● **Brief**:
Please print the full listing exactly.
-*-
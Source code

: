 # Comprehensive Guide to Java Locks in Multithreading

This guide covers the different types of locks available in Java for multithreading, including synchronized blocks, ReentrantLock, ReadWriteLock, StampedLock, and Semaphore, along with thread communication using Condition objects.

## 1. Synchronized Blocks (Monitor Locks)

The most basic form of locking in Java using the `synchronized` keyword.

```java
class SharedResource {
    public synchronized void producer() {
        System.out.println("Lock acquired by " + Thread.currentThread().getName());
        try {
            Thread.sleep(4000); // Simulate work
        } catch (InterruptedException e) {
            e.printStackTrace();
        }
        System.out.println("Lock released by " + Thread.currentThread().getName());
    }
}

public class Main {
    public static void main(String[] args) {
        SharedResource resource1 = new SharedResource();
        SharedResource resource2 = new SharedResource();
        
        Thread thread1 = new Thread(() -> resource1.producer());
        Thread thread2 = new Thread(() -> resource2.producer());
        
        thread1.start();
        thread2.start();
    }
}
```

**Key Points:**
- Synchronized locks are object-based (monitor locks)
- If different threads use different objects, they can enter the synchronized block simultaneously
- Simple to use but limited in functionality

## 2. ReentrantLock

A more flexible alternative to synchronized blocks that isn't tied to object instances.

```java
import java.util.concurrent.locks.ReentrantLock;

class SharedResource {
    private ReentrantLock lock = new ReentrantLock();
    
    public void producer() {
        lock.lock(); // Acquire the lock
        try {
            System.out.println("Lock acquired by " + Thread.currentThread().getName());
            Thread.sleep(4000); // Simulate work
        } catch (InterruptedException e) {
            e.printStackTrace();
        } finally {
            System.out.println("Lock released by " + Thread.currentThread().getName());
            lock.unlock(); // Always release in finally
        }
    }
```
-*-
● **Your solution**:
Source code

: # Comprehensive Guide to Java Locks in Multithreading

This guide covers the different types of locks available in Java for multithreading, including synchronized blocks, ReentrantLock, ReadWriteLock, StampedLock, and Semaphore, along with thread communication using Condition objects.

## 1. Synchronized Blocks (Monitor Locks)

The most basic form of locking in Java using the `synchronized` keyword.

```java
class SharedResource {
    public synchronized void producer() {
        System.out.println("Lock acquired by " + Thread.currentThread().getName());
        try {
            Thread.sleep(4000); // Simulate work
        } catch (InterruptedException e) {
            e.printStackTrace();
        }
        System.out.println("Lock released by " + Thread.currentThread().getName());
    }
}

public class Main {
    public static void main(String[] args) {
        SharedResource resource1 = new SharedResource();
        SharedResource resource2 = new SharedResource();
        
        Thread thread1 = new Thread(() -> resource1.producer());
        Thread thread2 = new Thread(() -> resource2.producer());
        
        thread1.start();
        thread2.start();
    }
}
```

**Key Points:**
- Synchronized locks are object-based (monitor locks)
- If different threads use different objects, they can enter the synchronized block simultaneously
- Simple to use but limited in functionality

## 2. ReentrantLock

A more flexible alternative to synchronized blocks that isn't tied to object instances.

```java
import java.util.concurrent.locks.ReentrantLock;

class SharedResource {
    private ReentrantLock lock = new ReentrantLock();
    
    public void producer() {
        lock.lock(); // Acquire the lock
        try {
            System.out.println("Lock acquired by " + Thread.currentThread().getName());
            Thread.sleep(4000); // Simulate work
        } catch (InterruptedException e) {
            e.printStackTrace();
        } finally {
            System.out.println("Lock released by " + Thread.currentThread().getName());
            lock.unlock(); // Always release in finally
        }
    }
```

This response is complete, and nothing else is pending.